Post by JAJ » Sun Feb 26, 2006 1:20 pm

shankarindian wrote:I have also been wondering exactly the same question that basis has raised - does it make practical sense these days (given how India is widely perceived as a growing economy with a bright future) for Indian citizens with ILR status in the UK to obtain BC via naturalisation if they are really keen on resuming their working life in India at a suitable date in the future? Working in India with BC and OCI card is fine as per rules but there may be bureaucratic problems while operating on the ground in India.

I fully appreciate that everyone's circumstance and needs are different and there is no solution that will fit everyone and at the end of the day, it is somebody's individual decision whether to naturalise or not.
The practical reasons to naturalise include:
- stronger identification with the UK compared to India (ie if you see the UK as 'home')
- benefits of a British passport (easy return to the UK, work in other EEA states, easier tourist travel).
- access to nationality restricted Civil Service positions
- immunity from deportation
- have the same nationality as UK born children
- as Commonwealth citizens Indians can already vote and stand for public office, however it would be strange to stand for public office while not being a British citizen.
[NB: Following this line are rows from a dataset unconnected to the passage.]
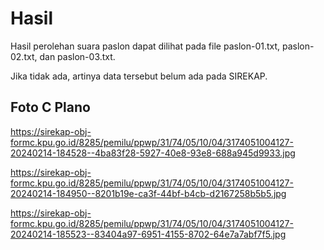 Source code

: # Hasil

Hasil perolehan suara paslon dapat dilihat pada file paslon-01.txt, paslon-02.txt, dan paslon-03.txt.

Jika tidak ada, artinya data tersebut belum ada pada SIREKAP.

## Foto C Plano

https://sirekap-obj-formc.kpu.go.id/8285/pemilu/ppwp/31/74/05/10/04/3174051004127-20240214-184528--4ba83f28-5927-40e8-93e8-688a945d9933.jpg

https://sirekap-obj-formc.kpu.go.id/8285/pemilu/ppwp/31/74/05/10/04/3174051004127-20240214-184950--8201b19e-ca3f-44bf-b4cb-d2167258b5b5.jpg

https://sirekap-obj-formc.kpu.go.id/8285/pemilu/ppwp/31/74/05/10/04/3174051004127-20240214-185523--83404a97-6951-4155-8702-64e7a7abf7f5.jpg
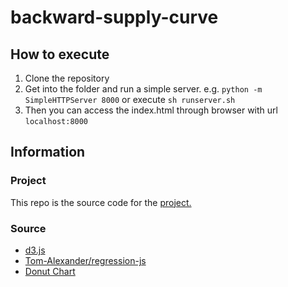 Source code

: # backward-supply-curve

## How to execute
1. Clone the repository
2. Get into the folder and run a simple server. e.g. `python -m SimpleHTTPServer 8000` or execute `sh runserver.sh`
3. Then you can access the index.html through browser with url `localhost:8000`

## Information
### Project
This repo is the source code for the [project.](https://docs.google.com/document/d/14SxMTeG9VJA25Zqedmd5lwpZN_vcf8avyECohRtULug/edit)

### Source
* [d3.js](https://github.com/d3/d3)
* [Tom-Alexander/regression-js](https://github.com/Tom-Alexander/regression-js)
* [Donut Chart](http://bl.ocks.org/juan-cb/1984c7f2b446fffeedde)
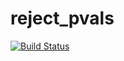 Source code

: # reject_pvals

[![Build Status](https://github.com/gabrielmaceee/reject_pvals.jl/actions/workflows/CI.yml/badge.svg?branch=master)](https://github.com/gabrielmaceee/reject_pvals.jl/actions/workflows/CI.yml?query=branch%3Amaster)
If you would prefer to remain an Indian citizen and not have these benefits, that is quite possible.

But can the UK government remove somebody's ILR status when the person has been continuously in the UK?
Only on character grounds (ie if you commit crimes).


I have heard of radical work permit-related changes that are being planned but hopefully they will not affect people who have already obtained ILR a few years ago after several years on workpermit?
No they won't.

Does the company pension contributed during the working life in UK (which will get paid out when one reaches 65 or 60 or sometime around that age) has any bearing on nationality? I.e. will it not get paid if the person is not a BC at the time of reaching retirement age?
As far as I know, in the UK pension eligibility is not contingent on citizenship (it is in some other countries though).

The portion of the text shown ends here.